Sobota z ORLEN Ligą: Polski Cukier Muszynianka Enea Muszyna - Budowlani Łódź 2:3
Polski Cukier Muszynianka Enea Muszyna przegrał z Budowlanymi Łódź 2:3 (25:19, 27:25, 23:25, 17:25, 15:17) w pierwszym meczu play off o piąte miejsce. MVP spotkania została wybrana Martyna Grajber. Drugi pojedynek wspomnianych drużyn zostanie rozegrany 28 kwietnia w Łodzi. Poczatek o godzinie 18.00.
- Naszym celem jest zdobycie piątego miejsca na zakończenie ORLEN Ligi. Rywalizacja z zespołem Łodzi jest dla nas tym bardziej ważna, gdyż zwycięzca będzie mieć prawo gry w Pucharach Europejskich w przyszłym sezonie (Puchar CEV - red.), co jest niemałą gratyfikacją. Zdajemy sobie sprawę, że mecze z Budowlanymi na pewno nie należą do najłatwiejszych - co pokazał chociażby sezon zasadniczy - natomiast skrupulatnie przygotowujemy się do nadchodzących spotkań. Z pewnością musimy pokazać naszą najlepszą siatkówkę. Jeśli uda nam się to zrealizować to jestem spokojny o końcowy rezultat - zapowiada rywalizację z Budowlanymi Łódź trener zespołu z Muszyny, Bogdan Serwiński.
Pierwsza partia spotkania lepiej rozpoczęła się dla gospodyń, które na przerwie technicznej wyszły na prowadzenie (8:5).

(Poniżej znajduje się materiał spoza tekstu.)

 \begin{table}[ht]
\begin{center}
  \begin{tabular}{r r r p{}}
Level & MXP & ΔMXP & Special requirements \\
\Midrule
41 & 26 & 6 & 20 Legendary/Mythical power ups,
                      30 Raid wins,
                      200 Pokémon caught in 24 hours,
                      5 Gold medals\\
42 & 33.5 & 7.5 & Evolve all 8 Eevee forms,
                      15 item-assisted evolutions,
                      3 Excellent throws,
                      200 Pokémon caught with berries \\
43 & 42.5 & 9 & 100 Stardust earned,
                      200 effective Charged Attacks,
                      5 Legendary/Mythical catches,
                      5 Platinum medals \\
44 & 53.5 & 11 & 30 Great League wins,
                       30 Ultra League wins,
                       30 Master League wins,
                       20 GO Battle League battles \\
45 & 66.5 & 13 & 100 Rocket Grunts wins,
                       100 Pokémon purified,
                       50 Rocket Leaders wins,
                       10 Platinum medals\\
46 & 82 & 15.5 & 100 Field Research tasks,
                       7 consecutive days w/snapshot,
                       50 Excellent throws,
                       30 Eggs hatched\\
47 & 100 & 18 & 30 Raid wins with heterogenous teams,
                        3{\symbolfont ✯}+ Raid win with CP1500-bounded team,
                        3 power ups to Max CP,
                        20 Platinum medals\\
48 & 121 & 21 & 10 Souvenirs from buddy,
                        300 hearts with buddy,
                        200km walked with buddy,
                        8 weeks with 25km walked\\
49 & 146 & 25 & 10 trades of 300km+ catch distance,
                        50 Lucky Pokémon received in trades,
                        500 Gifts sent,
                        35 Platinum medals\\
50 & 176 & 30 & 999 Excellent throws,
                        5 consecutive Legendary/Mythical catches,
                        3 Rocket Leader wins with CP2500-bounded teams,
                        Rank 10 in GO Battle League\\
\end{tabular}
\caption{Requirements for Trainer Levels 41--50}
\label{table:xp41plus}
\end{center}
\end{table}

Wypracowaną przewagę muszyniaki utrzymały na drugiej pauzie. Zawodniczki z Muszyny do końca utrzymały koncentrację i pewnie zwyciężyły do 19.

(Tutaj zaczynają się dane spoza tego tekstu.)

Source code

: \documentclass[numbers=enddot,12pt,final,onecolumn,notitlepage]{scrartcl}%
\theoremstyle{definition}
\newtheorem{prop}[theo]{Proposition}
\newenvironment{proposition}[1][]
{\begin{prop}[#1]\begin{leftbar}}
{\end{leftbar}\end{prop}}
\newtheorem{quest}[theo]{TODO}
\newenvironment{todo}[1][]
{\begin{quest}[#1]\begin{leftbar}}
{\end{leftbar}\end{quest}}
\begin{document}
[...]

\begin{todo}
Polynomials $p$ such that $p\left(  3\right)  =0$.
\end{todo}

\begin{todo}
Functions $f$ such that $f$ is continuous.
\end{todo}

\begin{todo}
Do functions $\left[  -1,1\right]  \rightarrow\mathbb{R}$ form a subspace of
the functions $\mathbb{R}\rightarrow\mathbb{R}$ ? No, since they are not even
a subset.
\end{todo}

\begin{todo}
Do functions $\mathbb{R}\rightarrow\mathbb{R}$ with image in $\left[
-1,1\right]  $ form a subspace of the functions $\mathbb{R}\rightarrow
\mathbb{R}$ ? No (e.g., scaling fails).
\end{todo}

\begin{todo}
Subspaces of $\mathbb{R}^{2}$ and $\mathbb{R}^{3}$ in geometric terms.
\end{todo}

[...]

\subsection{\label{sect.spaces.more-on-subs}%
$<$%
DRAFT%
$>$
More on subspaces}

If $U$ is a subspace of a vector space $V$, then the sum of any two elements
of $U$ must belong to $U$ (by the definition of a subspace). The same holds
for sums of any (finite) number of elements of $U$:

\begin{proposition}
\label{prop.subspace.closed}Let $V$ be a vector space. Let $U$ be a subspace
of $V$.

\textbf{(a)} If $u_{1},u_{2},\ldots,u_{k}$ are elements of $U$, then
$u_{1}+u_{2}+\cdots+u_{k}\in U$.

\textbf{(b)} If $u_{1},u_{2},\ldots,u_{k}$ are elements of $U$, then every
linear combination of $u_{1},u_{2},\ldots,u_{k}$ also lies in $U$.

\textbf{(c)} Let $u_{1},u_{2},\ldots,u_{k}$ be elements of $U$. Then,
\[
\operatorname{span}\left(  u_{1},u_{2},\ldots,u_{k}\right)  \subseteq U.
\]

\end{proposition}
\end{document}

W kolejnym secie role się odwróciły. Od początku warunki gry zaczęły dyktować łodzianki (10:4). W tym fragmencie gry podopieczne Bogdana Serwińskiego popełniały wiele prostych błędów. Gospodynie jednak nie złożyły broni. Punkt po punkcie odrabiały straty i doprowadziły do remisu (13:13). Od tego momentu zespoły zaczęły grać punkt za punkt. Ostatecznie nerwową końcówkę na swoją korzyść rozstrzygnęły zawodniczki Polskiego Cukru Muszyniaki Enea (27:25). W ostatniej akcji skutecznym atakiem popisała się Adela Helić.

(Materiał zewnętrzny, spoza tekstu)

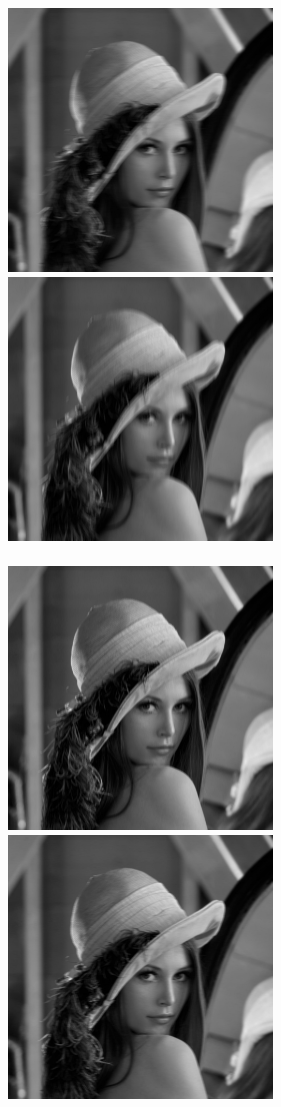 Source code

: \documentclass[a4paper,12pt,openany]{report}
\begin{document}
\begin{center}
\\
\includegraphics[width=7cm]{resources/modified/lena/lena_blur_3x40.jpg}
\includegraphics[width=7cm]{resources/modified/lena/lena_blur_40x3.jpg}
\\
\\
\includegraphics[width=7cm]{resources/modified/lena/lena_blur_20x3.jpg}
\includegraphics[width=7cm]{resources/modified/lena/lena_blur_3x20.jpg}

\end{center}
\end{document}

W secie trzecim i czwartym nieco lepiej spisywały się zawodniczki z Łodzi. W decydujących momentach zachowały więcej zimnej krwi. Warto zaznaczyć, że w trzecij partii gospodynie miały szansę zakończyć spotkanie w trzech setach, bowiem prowadziły już (16:13) i (18:16). Jednak ostatnie słowo należało do zespołu Budowlanych Łódź, a dokładnie do Brzezińskiej, która skutecznym atakiem zakończyła trzecią odsłonę meczu (25:23). Z kolei w czwartej partii goście niemal od początku do końca kontrolowali grę. Zmuszając przy tym rywalki do prostych błędów (25:17).
Tie-break toczył się ze zmiennym szczęściem dla obu drużyn. Raz na prowadzenie wysunęły się muszyniaki (8:6) i (12:7). A chwilę później straty odrobiły zawodniczki z Łodzi (12:12). Zaciętą końcówkę ostatecznie wygrał zespół Budowalnych Łódź (17:15). W ostatniej akcji Polańska wspólnie z Grajber zatrzymały w ataku Helić.